◆ Task
The records below are split into lines. How many of those lines contain the string "information"? Reply with the number only.

*** Records provided ***

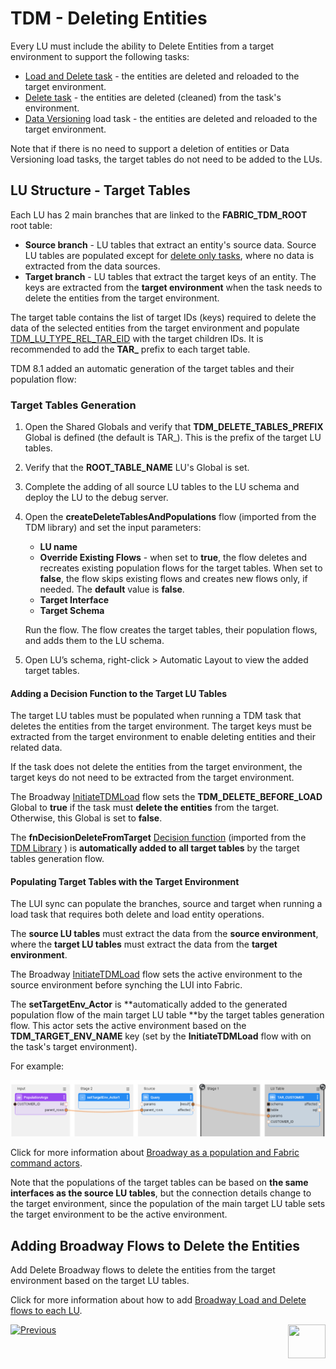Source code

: # TDM - Deleting Entities

Every LU must include the ability to Delete Entities from a target environment to support the following tasks:

- [Load and Delete task](/articles/TDM/tdm_gui/14_task_overview.md#task-types) - the entities are deleted and reloaded to the target environment.
- [Delete task](/articles/TDM/tdm_gui/19_delete_only_task.md) - the entities are deleted (cleaned) from the task's environment.
- [Data Versioning](/articles/TDM/tdm_gui/15_data_flux_task.md/articles/TDM/tdm_gui/18_load_task_data_versioning_mode.md) load task - the entities are deleted and reloaded to the target environment.

Note that if there is no need to support a deletion of entities or Data Versioning load tasks, the target tables do not need to be added to the LUs.

## LU Structure - Target Tables

Each LU has 2 main branches that are linked to the **FABRIC_TDM_ROOT** root table:

- **Source branch** - LU tables that extract an entity's source data. Source LU tables are populated except for [delete only tasks](/articles/TDM/tdm_gui/19_delete_only_task.md), where no data is extracted from the data sources.
- **Target branch** - LU tables that extract the target keys of an entity. The keys are extracted from the **target environment** when the task needs to delete the entities from the target environment.

The target table contains the list of target IDs (keys) required to delete the data of the selected entities from the target environment and populate [TDM_LU_TYPE_REL_TAR_EID](06_tdm_implementation_support_hierarchy.md#tdm_lu_type_rel_tar_eid) with the target children IDs. It is recommended to add the **TAR_** prefix to each target table. 

TDM 8.1 added an automatic generation of the target tables and their population flow:

### Target Tables Generation

1. Open the Shared Globals and verify that **TDM_DELETE_TABLES_PREFIX** Global is defined (the default is  TAR_). This is the prefix of the target LU tables.

2. Verify that the **ROOT_TABLE_NAME** LU's Global is set. 

3. Complete the adding of all source LU tables to the LU schema and deploy the LU to the debug server.

4. Open the **createDeleteTablesAndPopulations** flow (imported from the TDM library) and set the input parameters:

   - **LU name**
   - **Override Existing Flows** - when set to **true**, the flow deletes and recreates existing population flows for the target tables. When set to **false**, the flow skips existing flows and creates new flows only, if needed. The **default** value is **false**.
   - **Target Interface**
   - **Target Schema**

   Run the flow. The flow creates the target tables, their population flows, and adds them to the LU schema. 

5. Open LU’s schema, right-click > Automatic Layout to view the added target tables.

   

#### Adding a Decision Function to the Target LU Tables

The target LU tables must be populated when running a TDM task that deletes the entities from the target environment. The target keys must be extracted from the target environment to enable deleting entities and their related data.

If the task does not delete the entities from the target environment, the target keys do not need to be extracted from the target environment.

The Broadway [InitiateTDMLoad](10_tdm_generic_broadway_flows.md#initialization) flow sets the **TDM_DELETE_BEFORE_LOAD** Global to **true** if the task must **delete the entities** from the target. Otherwise, this Global is set to **false**.   

The **fnDecisionDeleteFromTarget** [Decision function](/articles/14_sync_LU_instance/05_sync_decision_functions.md) (imported from the [TDM Library](04_fabric_tdm_library.md) ) is **automatically added to all target tables** by the target tables generation flow. 

#### Populating Target Tables with the Target Environment

The LUI sync can populate the branches, source and target when running a load task that requires both delete and load entity operations. 

The **source LU tables** must extract the data from the **source environment**, where the **target LU tables** must extract the data from the **target environment**.

The Broadway [InitiateTDMLoad](10_tdm_generic_broadway_flows.md#initialization) flow sets the active environment to the source environment before synching the LUI into Fabric.

The **setTargetEnv_Actor** is **automatically added to the generated population flow of the main target LU table **by the target tables generation flow.  This actor sets the active environment based on the **TDM_TARGET_ENV_NAME** key (set by the **InitiateTDMLoad** flow with on the task's target environment).

For example:

 ![Broadway population](images/broadway_tar_table_population_example.png)

 Click for more information about [Broadway as a population and Fabric command actors](/articles/19_Broadway/09_broadway_integration_with_Fabric.md).

Note that the populations of the target tables can be based on **the same interfaces as the source LU tables**, but the connection details change to the target environment, since the population of the main target LU table sets the target environment to be the active environment.

## Adding Broadway Flows to Delete the Entities

Add Delete Broadway flows to delete the entities from the target environment based on the target LU tables.

Click for more information about how to add [Broadway Load and Delete flows to each LU](11_tdm_implementation_using_generic_flows.md).



[![Previous](/articles/images/Previous.png)](07_tdm_implementation_parameters_handling.md)[<img align="right" width="60" height="54" src="/articles/images/Next.png">](09_tdm_reference_implementation.md)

***

◆ Answer to this exercise
2